Le plus souvent, Jésus agissait et guérissait uniquement par la parole, même à distance.

D’autres fois il touchait le malade, soit pour lui communiquer cette vertu divine qui le guérissait, soit comme ici à l’égard du lépreux, afin de montrer qu’il ne redoutait pas la contagion et de témoigner sa tendre compassion à un malheureux dont tous s’éloignaient avec horreur. Cet attouchement a du faire une vive impression sur les témoins : il est mentionné dans les trois récits.

Si tu veux, avait dit le lépreux, je veux, répond le Sauveur et cette volonté pleine d’amour accomplit le miracle.

Un prompt écho répondant à la foi soudaine du malade.— Bengel

Verset 4

Cette défense que Jésus faisait souvent aux malades de divulguer leur guérison Matthieu 9.30 ; Matthieu 12.16 ; Marc 3.12 ; Marc 5.43 ; Marc 7.36 ; Marc 8.26-30 ; comparez Matthieu 16.20 ; Matthieu 17.9, pouvait avoir diverses raisons.

Il ne voulait pas attirer inutilement sur lui l’attention des hommes, ni fournir un aliment à la vaine curiosité, à la soif de miracles, ni provoquer avant le temps la haine de ses adversaires (voir Marc 1.45).

Il voulait aussi que ces malheureux qu’il délivrait puissent garder au-dedans d’eux l’impression profonde d’une telle manifestation de puissance et d’amour divins, afin que la guérison du corps ait pour fruit la guérison de l’âme.

Dans le cas présent, il avait une autre raison évidente : le sacrificateur, auquel il envoie le lépreux guéri, avait seul le droit de constater officiellement la guérison et de réintégrer le lépreux dans les privilèges sociaux et religieux d’un Israélite (Lévitique 14.2 et suivants). Or, Jésus voulait éviter que ce juge fût défavorablement prévenu par le bruit public du miracle qu’il venait d’accomplir et put y trouver un prétexte pour l’accuser de mépriser la loi.

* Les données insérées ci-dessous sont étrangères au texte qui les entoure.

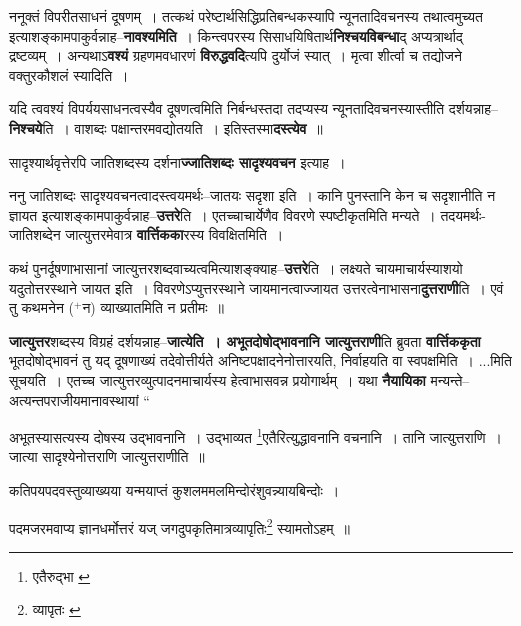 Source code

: \documentclass[article,12pt,a4paper]{memoir}
\newcommand{\add}[1]{($^{+}$#1)}
\begin{document}
	  \pstart ननूक्तं विपरीतसाधनं दूषणम् । तत्कथं परेष्टार्थसिद्धिप्रतिबन्धकस्यापि न्यूनतादिवचनस्य तथात्वमुच्यत इत्याशङ्कामपाकुर्वन्नाह--\textbf{नावश्यमिति} । किन्त्वपरस्य सिसाधयिषितार्थ\textbf{निश्चयविबन्धा}द् अप्यत्रार्थाद् द्रष्टव्यम् । अन्यथाऽ\textbf{वश्यं} ग्रहणमवधारणं \textbf{विरुद्धवदि}त्यपि दुर्योजं स्यात् । मृत्वा शीर्त्वा च तद्योजने वक्तुरकौशलं स्यादिति ।
	\pend
      

	  \pstart यदि त्ववश्यं विपर्ययसाधनत्वस्यैव दूषणत्वमिति निर्बन्धस्तदा तदप्यस्य न्यूनतादिवचनस्यास्तीति दर्शयन्नाह--\textbf{निश्चये}ति । वाशब्दः पक्षान्तरमवद्योतयति । इतिस्तस्मा\textbf{दस्त्येव} ॥
	\pend
      

	  \pstart सादृश्यार्थवृत्तेरपि जातिशब्दस्य दर्शना\textbf{ज्जातिशब्दः सादृश्यवचन} इत्याह ।
	\pend
      

	  \pstart ननु जातिशब्दः सादृश्यवचनत्वादस्त्वयमर्थः--जातयः सदृशा इति । कानि पुनस्तानि केन च सदृशानीति न ज्ञायत इत्याशङ्कामपाकुर्वन्नाह--\textbf{उत्तरे}ति । एतच्चाचार्येणैव विवरणे स्पष्टीकृतमिति मन्यते । तदयमर्थः-जातिशब्देन जात्युत्तरमेवात्र \textbf{वार्त्तिकका}रस्य विवक्षितमिति ।
	\pend
      

	  \pstart कथं पुनर्दूषणाभासानां जात्युत्तरशब्दवाच्यत्वमित्याशङ्क्याह--\textbf{उत्तरे}ति । लक्ष्यते चायमाचार्यस्याशयो यदुतोत्तरस्थाने जायत इति । विवरणेऽप्युत्तरस्थाने जायमानत्वाज्जायत उत्तरत्वेनाभासना\textbf{दुत्तराणी}ति । एवं तु कथमनेन \add{न} व्याख्यातमिति न प्रतीमः ॥
	\pend
      

	  \pstart \textbf{जात्युत्तर}शब्दस्य विग्रहं दर्शयन्नाह--\textbf{जात्येति । अभूतदोषोद्भावनानि जात्युत्तराणी}ति ब्रुवता \textbf{वार्त्तिककृता} भूतदोषोद्भावनं तु यद् दूषणाख्यं तदेवोत्तीर्यते अनिष्टपक्षादनेनोत्तारयति, निर्वाहयति वा स्वपक्षमिति । \leavevmode{}...मिति सूचयति । एतच्च जात्युत्तरव्युत्पादनमाचार्यस्य हेत्वाभासवन्न प्रयोगार्थम् । यथा \textbf{नैयायिका} मन्यन्ते--अत्यन्तपराजीयमानावस्थायां     \leavevmode{} “
	  
	अभूतस्यासत्यस्य दोषस्य उद्भावनानि । उद्भाव्यत \footnote{एतैरुद्भा \cite{dp-msC}}एतैरित्युद्धावनानि वचनानि । तानि जात्युत्तराणि । जात्या सादृश्येनोत्तराणि जात्युत्तराणीति ॥ 
	  
	कतिपयपदवस्तुव्याख्यया यन्मयाप्तं कुशलममलमिन्दोरंशुवन्न्यायबिन्दोः । 
	  
	पदमजरमवाप्य ज्ञानधर्मोत्तरं यज् जगदुपकृतिमात्रव्यापृतिः\footnote{व्यापृतः \cite{dp-msC} \cite{dp-msD}} स्यामतोऽहम् ॥ 
	  
\end{document}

Le lépreux doit donc, au lieu de parler, se montrer lui-même au sacrificateur et présenter l’offrande prescrite par la loi (Lévitique 14.10).

Cela devait leur être un témoignage, aux sacrificateurs, non seulement du respect de Jésus pour la loi, mais en même temps de sa puissance divine. Cette explication est plus naturelle que celle qui rapporte le mot leur au peuple en général, qui aurait eu dans l’offrande du lépreux le témoignage de sa guérison.

Verset 5

Comparer Luc 7.1-10.

Le centenier était un officier romain, commandant une compagnie de cent hommes.

Né païen (Matthieu 8.10 ; Luc 7.5) cet homme était sans doute parvenu à la foi au Dieu vivant et vrai pendant son séjour parmi les Juifs. Il devait avoir aussi une certaine connaissance de Jésus et de ses œuvres. Il montre une confiance sans bornes en sa puissance (verset 8).

Notre récit et celui de Luc Luc 7.1-10, parfaitement en harmonie quant au fond des choses, présentent de notables différences de détails, qu’il faut reconnaître (voir Luc 7.2, note).

Verset 6

Le mot que nous traduisons par serviteur signifie aussi un enfant, d’où plusieurs interprètes ont conclu qu’il s’agissait réellement d’un fils du centenier.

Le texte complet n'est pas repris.